Por Juan Manuel de Prada
Con esa deliciosa desenvoltura choni que la caracteriza, la ministra española Irene Montero ha señalado recientemente que «la objeción de conciencia no puede ser un obstáculo para que las mujeres ejerzan su derecho a interrumpir [sic] un embarazo». Y, con irreprochable lógica (nada funciona de un modo tan lógico como el mal, cuando se aceptan sus premisas), ha calificado la objeción de conciencia de los médicos como una «violación de un derecho humano», por lo que anuncia una urgente modificación de la ley que se cepille este privilegio médico.
La objeción de conciencia fue siempre un subterfugio egoísta, profundamente antipolítico (puesto que renuncia al bien común, aferrándose al bien particular) y profundamente nihilista, porque ahonda el aislamiento de la conciencia, que de este modo se declara incapaz de emitir juicios universalmente válidos sobre la verdad. Durante cierto tiempo, sin embargo, fue un subterfugio que convenía a un Leviatán modosito, que mientras elaboraba leyes inicuas necesitaba que las gentes en las que aún subsistía cierto sentido de la justicia no se rebelasen. Pero desde el momento en que una ley ampara el crimen, desde el momento en que encumbra el crimen a la categoría de bien jurídico protegido, el encaje de la objeción de conciencia es cada vez más problemático. Y el Leviatán, que al principio se muestra modosito concediendo el subterfugio de la libertad de conciencia, acaba lógicamente prohibiendo esos subterfugios que impiden el ejercicio de los crímenes que convirtió en «derechos humanos».

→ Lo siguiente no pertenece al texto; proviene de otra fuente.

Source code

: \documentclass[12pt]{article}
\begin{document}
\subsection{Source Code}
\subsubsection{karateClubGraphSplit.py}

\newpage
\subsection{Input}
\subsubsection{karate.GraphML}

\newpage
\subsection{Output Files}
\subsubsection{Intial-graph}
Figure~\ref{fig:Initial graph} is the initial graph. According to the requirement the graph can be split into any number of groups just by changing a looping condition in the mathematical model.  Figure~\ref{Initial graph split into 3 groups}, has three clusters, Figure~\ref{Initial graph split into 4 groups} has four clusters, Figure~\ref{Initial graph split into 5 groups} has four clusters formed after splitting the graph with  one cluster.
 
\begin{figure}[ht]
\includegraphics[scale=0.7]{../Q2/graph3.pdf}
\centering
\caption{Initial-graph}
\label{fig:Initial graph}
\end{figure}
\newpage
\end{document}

La llamada ‘objeción de conciencia’ es un error lastimoso que acepta la visión liberal de la conciencia, convertida en una mera ‘subjetividad’ que puede forjarse libremente su propia moral, según sus convicciones o conveniencias personales. De este modo, el hombre, encerrado en la intimidad de esa ‘subjetividad’ puede declararse autónomo de toda ley moral, erigiéndose a sí mismo en regla suprema de moralidad. Este concepto liberal de conciencia significa, pura y simplemente, la supresión de la verdad, la afirmación de que no existe razón última de la moralidad fuera de la persona que actúa libremente. Y aceptando este concepto liberal de conciencia (aceptando las premisas del mal), los partidarios de la ‘objeción de conciencia’ cavaron su propia tumba.

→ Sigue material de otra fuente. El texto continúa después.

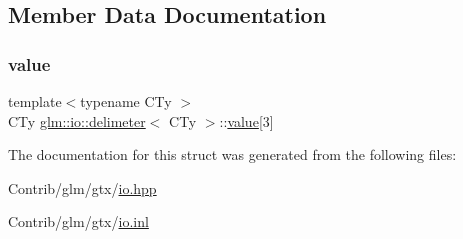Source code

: \subsection{Member Data Documentation}
\mbox{\label{structglm_1_1io_1_1delimeter_a9ade129dae50c4f716f724e7425f9c68}} 
\subsubsection{\texorpdfstring{value}{value}}
{\footnotesize\ttfamily template$<$typename C\+Ty $>$ \\
C\+Ty \mbox{\hyperlink{structglm_1_1io_1_1delimeter}{glm\+::io\+::delimeter}}$<$ C\+Ty $>$\+::\mbox{\hyperlink{_s_d_l__opengl__glext_8h_a8ad81492d410ff2ac11f754f4042150f}{value}}\mbox{[}3\mbox{]}}



The documentation for this struct was generated from the following files\+:\begin{DoxyCompactItemize}
\item 
Contrib/glm/gtx/\mbox{\hyperlink{io_8hpp}{io.\+hpp}}\item 
Contrib/glm/gtx/\mbox{\hyperlink{io_8inl}{io.\+inl}}\end{DoxyCompactItemize}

Contra los crímenes amparados por leyes inicuas no se combate con ‘subjetividades’ barteblyanas (’Preferiría no hacerlo’). Se combate políticamente con leyes que determinan el bien y restablecen la justicia. Y, mientras tanto, hay que tener coraje para proclamar que el aborto es un crimen y negarse a colaborar en su comisión, aun a riesgo de ir a la cárcel. Pues, como nos enseña Thoreau, «si la injusticia requiere de tu colaboración, convirtiéndote en agente de injusticia para otros, infringe la ley. Que tu vida sirva de freno para detener la máquina. Bajo un Estado que encarcela injustamente, el lugar del hombre justo es la cárcel. Es la única casa en la que se puede permanecer con honor».